Dilma com Raúl Castro: R$ 1,92 bilhão em empréstimos brasileiros destinados para a execução do Porto de Mariel, em Cuba| Foto: Roberto Stuckert Filho/Presidência

Banco se blinda aos órgãos de controle, diz auditoria

Auditoria do Tribunal de Contas da União (TCU) aberta para fiscalizar o maior financiamento da história do Banco Nacional de Desenvolvimento Econômico e Social (BNDES), a construção da Usina de Belo Monte, pouco avançou no mapeamento dos recursos públicos, mas revelou a narrativa da blindagem da instituição aos órgãos de controle.
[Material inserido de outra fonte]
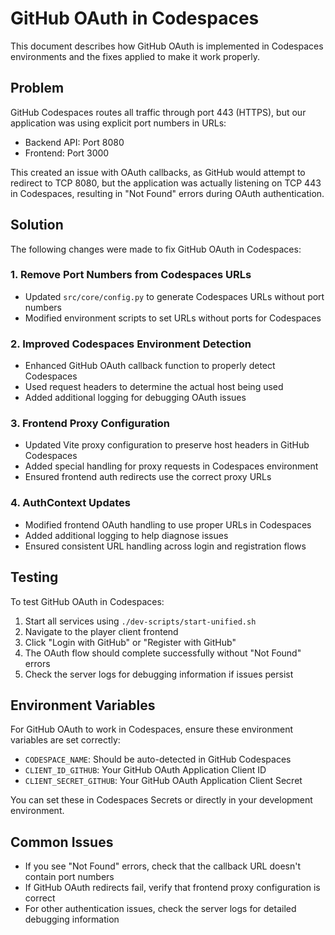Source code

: # GitHub OAuth in Codespaces

This document describes how GitHub OAuth is implemented in Codespaces environments and the fixes applied to make it work properly.

## Problem

GitHub Codespaces routes all traffic through port 443 (HTTPS), but our application was using explicit port numbers in URLs:
- Backend API: Port 8080
- Frontend: Port 3000

This created an issue with OAuth callbacks, as GitHub would attempt to redirect to TCP 8080, but the application was actually listening on TCP 443 in Codespaces, resulting in "Not Found" errors during OAuth authentication.

## Solution

The following changes were made to fix GitHub OAuth in Codespaces:

### 1. Remove Port Numbers from Codespaces URLs

- Updated `src/core/config.py` to generate Codespaces URLs without port numbers
- Modified environment scripts to set URLs without ports for Codespaces

### 2. Improved Codespaces Environment Detection

- Enhanced GitHub OAuth callback function to properly detect Codespaces
- Used request headers to determine the actual host being used
- Added additional logging for debugging OAuth issues

### 3. Frontend Proxy Configuration

- Updated Vite proxy configuration to preserve host headers in GitHub Codespaces
- Added special handling for proxy requests in Codespaces environment
- Ensured frontend auth redirects use the correct proxy URLs

### 4. AuthContext Updates

- Modified frontend OAuth handling to use proper URLs in Codespaces
- Added additional logging to help diagnose issues
- Ensured consistent URL handling across login and registration flows

## Testing

To test GitHub OAuth in Codespaces:

1. Start all services using `./dev-scripts/start-unified.sh`
2. Navigate to the player client frontend
3. Click "Login with GitHub" or "Register with GitHub"
4. The OAuth flow should complete successfully without "Not Found" errors
5. Check the server logs for debugging information if issues persist

## Environment Variables

For GitHub OAuth to work in Codespaces, ensure these environment variables are set correctly:

- `CODESPACE_NAME`: Should be auto-detected in GitHub Codespaces
- `CLIENT_ID_GITHUB`: Your GitHub OAuth Application Client ID
- `CLIENT_SECRET_GITHUB`: Your GitHub OAuth Application Client Secret

You can set these in Codespaces Secrets or directly in your development environment.

## Common Issues

- If you see "Not Found" errors, check that the callback URL doesn't contain port numbers
- If GitHub OAuth redirects fail, verify that frontend proxy configuration is correct
- For other authentication issues, check the server logs for detailed debugging information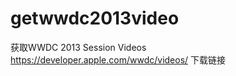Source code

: getwwdc2013video
================

获取WWDC 2013 Session Videos https://developer.apple.com/wwdc/videos/ 下载链接
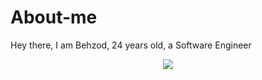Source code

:# About-me
Hey there, I am Behzod, 24 years old, a Software Engineer
<p align="center">
  <img src="https://github-readme-stats.vercel.app/api?username=behzod1886i&show_icons=true">
</p>
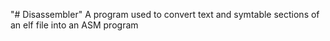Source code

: "# Disassembler" 
A program used to convert text and symtable sections of an elf file into an ASM program
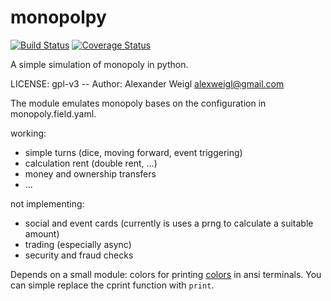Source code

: monopolpy
=========

[![Build Status](https://travis-ci.org/areku/monopolpy.png)](https://travis-ci.org/areku/monopolpy)
[![Coverage Status](https://coveralls.io/repos/areku/monopolpy/badge.png)](https://coveralls.io/r/areku/monopolpy)


A simple simulation of monopoly in python. 


LICENSE: gpl-v3 -- Author: Alexander Weigl <alexweigl@gmail.com>

The module emulates monopoly bases on the configuration in monopoly.field.yaml. 

working:
  * simple turns (dice, moving forward, event triggering)
  * calculation rent (double rent, ...)
  * money and ownership transfers
  * ...
  
not implementing: 
  * social and event cards (currently is uses a prng to calculate a suitable amount)
  * trading (especially async)
  * security and fraud checks 


Depends on a small module: colors for printing [colors](https://github.com/areku/colors) in ansi terminals. You can simple replace the cprint function with `print`.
Documentos do tribunal consultados pela reportagem e levantamentos no Ministério Público revelam os meios usados pelo banco, maior instituição de fomento da América Latina, para "recusar" informações sobre financiamentos, empréstimos e operações subsidiadas.

Para o TCU, Controladoria Geral da União (CGU) e o Ministério Público Federal (MPF), o banco – que recebeu mais de R$ 400 bilhões em dinheiro do Tesouro Nacional desde o início da crise – não repassa dados suficientes para aferir suas operações. Entre os expedientes usados, o BNDES cita sigilo bancário e se vale da indecisão da Advocacia-Geral da União (AGU) para arbitrar disputas do banco com a CGU.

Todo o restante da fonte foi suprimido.